**The data**

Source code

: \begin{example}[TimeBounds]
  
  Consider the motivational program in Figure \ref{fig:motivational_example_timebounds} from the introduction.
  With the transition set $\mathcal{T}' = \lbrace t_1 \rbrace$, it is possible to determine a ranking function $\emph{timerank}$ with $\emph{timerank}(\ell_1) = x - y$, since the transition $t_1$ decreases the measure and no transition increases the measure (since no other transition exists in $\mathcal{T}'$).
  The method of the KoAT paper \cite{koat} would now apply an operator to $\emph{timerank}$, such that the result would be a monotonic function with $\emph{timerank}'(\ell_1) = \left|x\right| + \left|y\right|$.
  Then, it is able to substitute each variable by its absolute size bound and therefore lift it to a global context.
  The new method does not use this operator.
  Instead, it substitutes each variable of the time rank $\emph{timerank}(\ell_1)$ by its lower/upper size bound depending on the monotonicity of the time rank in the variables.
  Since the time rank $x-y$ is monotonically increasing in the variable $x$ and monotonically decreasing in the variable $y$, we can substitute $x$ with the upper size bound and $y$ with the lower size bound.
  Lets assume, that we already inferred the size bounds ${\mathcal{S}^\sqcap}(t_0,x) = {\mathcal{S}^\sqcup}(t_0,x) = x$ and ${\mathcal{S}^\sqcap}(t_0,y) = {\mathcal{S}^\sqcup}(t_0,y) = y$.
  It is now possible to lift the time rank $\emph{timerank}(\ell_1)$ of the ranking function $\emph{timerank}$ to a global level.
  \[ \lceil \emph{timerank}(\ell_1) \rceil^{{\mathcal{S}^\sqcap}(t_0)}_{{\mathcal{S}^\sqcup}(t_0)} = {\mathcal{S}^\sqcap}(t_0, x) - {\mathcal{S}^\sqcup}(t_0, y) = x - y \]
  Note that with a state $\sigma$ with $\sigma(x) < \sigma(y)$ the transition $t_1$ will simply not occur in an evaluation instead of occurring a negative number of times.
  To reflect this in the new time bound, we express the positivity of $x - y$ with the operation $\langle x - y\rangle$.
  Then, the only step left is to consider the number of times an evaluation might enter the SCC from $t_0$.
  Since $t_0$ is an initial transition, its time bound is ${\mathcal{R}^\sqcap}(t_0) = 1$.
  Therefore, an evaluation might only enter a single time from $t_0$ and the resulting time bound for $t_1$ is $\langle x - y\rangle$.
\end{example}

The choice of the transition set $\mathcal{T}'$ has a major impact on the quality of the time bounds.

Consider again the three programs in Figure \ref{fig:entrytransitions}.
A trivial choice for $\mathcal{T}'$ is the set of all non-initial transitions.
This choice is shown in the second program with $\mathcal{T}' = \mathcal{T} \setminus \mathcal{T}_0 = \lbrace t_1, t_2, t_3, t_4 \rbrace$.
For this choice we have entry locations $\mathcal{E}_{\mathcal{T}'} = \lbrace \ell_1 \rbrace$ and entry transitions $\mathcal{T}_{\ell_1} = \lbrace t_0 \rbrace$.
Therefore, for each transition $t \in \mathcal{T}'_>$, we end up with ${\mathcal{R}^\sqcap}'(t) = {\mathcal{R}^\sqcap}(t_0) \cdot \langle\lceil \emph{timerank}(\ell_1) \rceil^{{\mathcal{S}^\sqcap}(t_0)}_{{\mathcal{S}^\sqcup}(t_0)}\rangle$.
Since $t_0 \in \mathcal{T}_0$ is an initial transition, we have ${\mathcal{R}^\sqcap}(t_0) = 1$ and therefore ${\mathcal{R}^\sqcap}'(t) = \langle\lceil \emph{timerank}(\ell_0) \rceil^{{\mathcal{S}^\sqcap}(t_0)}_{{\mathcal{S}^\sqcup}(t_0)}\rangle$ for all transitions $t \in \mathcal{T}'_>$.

**Your assignment**
Every line above from the line with "Then, it is" to the line with "Since the time", both included, must be reproduced exactly, and no other line may appear.

**Response area**
  Then, it is able to substitute each variable by its absolute size bound and therefore lift it to a global context.
  The new method does not use this operator.
  Instead, it substitutes each variable of the time rank $\emph{timerank}(\ell_1)$ by its lower/upper size bound depending on the monotonicity of the time rank in the variables.
  Since the time rank $x-y$ is monotonically increasing in the variable $x$ and monotonically decreasing in the variable $y$, we can substitute $x$ with the upper size bound and $y$ with the lower size bound.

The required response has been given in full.